Memang tidak ada hal khusus yang dilakukan. Hanya kumpul ngobrol dan ketawa ketawa. Tapi tidak bagi saya yang lebih mencari "feeling", tentang bagaimana Ijen yang sekarang, ketika gencar pembangunan pendopo di puncak Gunung Ijen yang mendapat penolakan dimana mana. Tentang bangunan bangunan yang mulai di dirikan di Paltuding

Ijen memang harus segera diselamatkan. Bukan karena pendopo nya, bukan karena cable carnya tapi tentang skenario besar setelahnya. Ini tentang keseimbangan alam Bung, bukan melulu tentang pariwisata dan nilai ekonomi untuk masyarakat.

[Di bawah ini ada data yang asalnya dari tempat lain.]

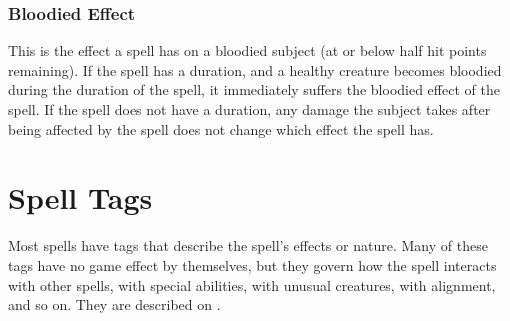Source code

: \subsubsection{Bloodied Effect}
This is the effect a spell has on a bloodied subject (at or below half hit points remaining). If the spell has a duration, and a healthy creature becomes bloodied during the duration of the spell, it immediately suffers the bloodied effect of the spell. If the spell does not have a duration, any damage the subject takes after being affected by the spell does not change which effect the spell has.


\section{Spell Tags}\label{Spell Tags}

Most spells have tags that describe the spell's effects or nature. Many of these tags have no game effect by themselves, but they govern how the spell interacts with other spells, with special abilities, with unusual creatures, with alignment, and so on. They are described on .


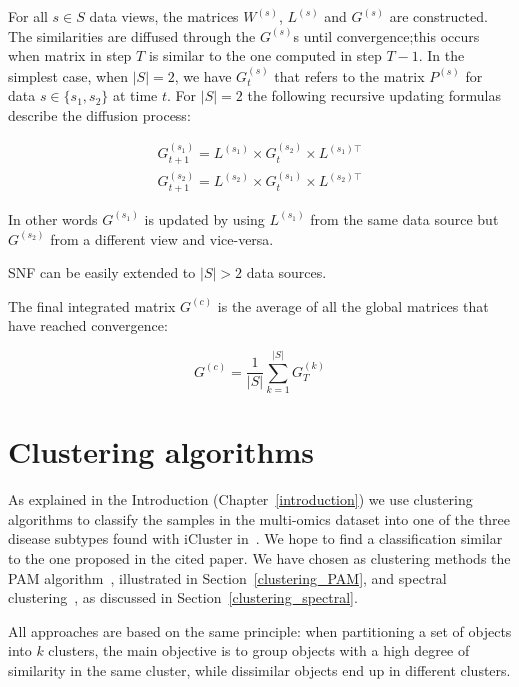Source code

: For all $s\in S$ data views, the matrices $W^{(s)}$, $L^{(s)}$ and $G^{(s)}$ are constructed. The similarities are diffused through the $G^{(s)}$s until convergence;this occurs when matrix in step $T$ is similar to the one computed in step $T-1$.  
In the simplest case, when $|S|=2$, we have $G_t^{(s)}$ that refers to the matrix $P^{(s)}$ for data $s \in \{ s_1,s_2\}$ at time $t$.
For $|S|=2$ the following recursive updating formulas describe the diffusion process:

\begin{equation*}
    \begin{gathered}
        G^{(s_1)}_{t+1}=L^{(s_1)} \times G^{(s_2)}_{t} \times L^{(s_1)\top} \\
        G^{(s_2)}_{t+1}=L^{(s_2)} \times G^{(s_1)}_{t} \times L^{(s_2)\top}  
    \end{gathered}
\end{equation*}

In other words $G^{(s_1)}$ is updated by using $L^{(s_1)}$ from the same data source but $G^{(s_2)}$ from a different view and vice-versa.

SNF can be easily extended to $|S|>2$ data sources. \newline


The final integrated matrix $G^{(c)}$ is the average of all the global matrices that have reached convergence:

\begin{equation*}
    G^{(c)} = \frac{1}{|S|} \sum_{k=1}^{|S|} G_T^{(k)}
\end{equation*}


\section{Clustering algorithms}\label{methods_clustering}
As explained in the Introduction (Chapter~\ref{introduction}) we use clustering algorithms to classify the samples in the multi-omics dataset into one of the three disease subtypes found with iCluster in~\cite{shen2009integrative}. We hope to find a classification similar to the one proposed in the cited paper. We have chosen as clustering methods the PAM algorithm~\cite{PAM}, illustrated in Section~\ref{clustering_PAM}, and spectral clustering~\cite{von2007SP}, as discussed in Section~\ref{clustering_spectral}.

All approaches are based on the same principle: when partitioning a set of objects into $k$ clusters, the main objective is to group objects with a high degree of similarity in the same cluster, while dissimilar objects end up in different clusters.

Saat kami ngopi di Tawonan. Berita duka berkabar dan pesan di WhatsApp.

Raa. Ada korban lagi di Ijen. Meninggal pagi tadi.

"Korban dr. Budi Raharjo, SpRM (mantan dir RSUD Soebandi Jember). Korban diketahui berhasil naik sampai puncak dan turun ke Kawah. Lalu pingsan dan dievakuasi. Sampai di Paltuding menurut keluarga, korban sudah meninggal namun sempat dibawa ke Puskesmas Licin. Pada pukul 06.55 setelah diperiksa petugas, korban sudah meninggal. Info dari keluarga, korban mengidap penyakit Asma"

Dan saya menghela nafas berat. Semalam, saya sempat baca di loket masuk, untuk penderita asma dilarang melakukan pendakian. Dan jika benar korban memiliki catatan riwayat Asma, maka pengawasan ketat memang perlu segera dilakukan terutama di pintu masuk jalur pendakian. Bukan hanya sekedar beli tiket lalu boleh mendaki. Dan ini adalah kesekian kalinya saya mendengar kematian di atas Gunung Ijen.

Lalu Toni berkata bahwa dia sempat mengabadikan saat korban diturunkan ke Paltuding pagi tadi. "Sekaken yo mbok," katanya sambil menunjukkan foto seorang lelaki sepuh dievakuasi turun menggunakan troli.

Dan akhirnya sampai menunggu berapa korban lagi? Stakeholder harus segera ambil sikap. Segera.

Gunung Bukan Pasar Malam. Ijen itu artinya sendiri, bukan beramai ramai.

Sendiri, tempat orang menyepi dan berbicara dengan dirinya sendiri. Tentang pembuktian Sidopekso yang setia pada kerajaan nya dengan mengambil emas di puncak gunung, sedangkan istrinya, Sritanjung diganggu oleh rajanya. 

Ijen adalah tempat Sidopekso berdialog dengan dirinya sendiri, atas tugas negara, setia pada raja dan kecemburuan membabi-buta pada Sritanjung, istrinya.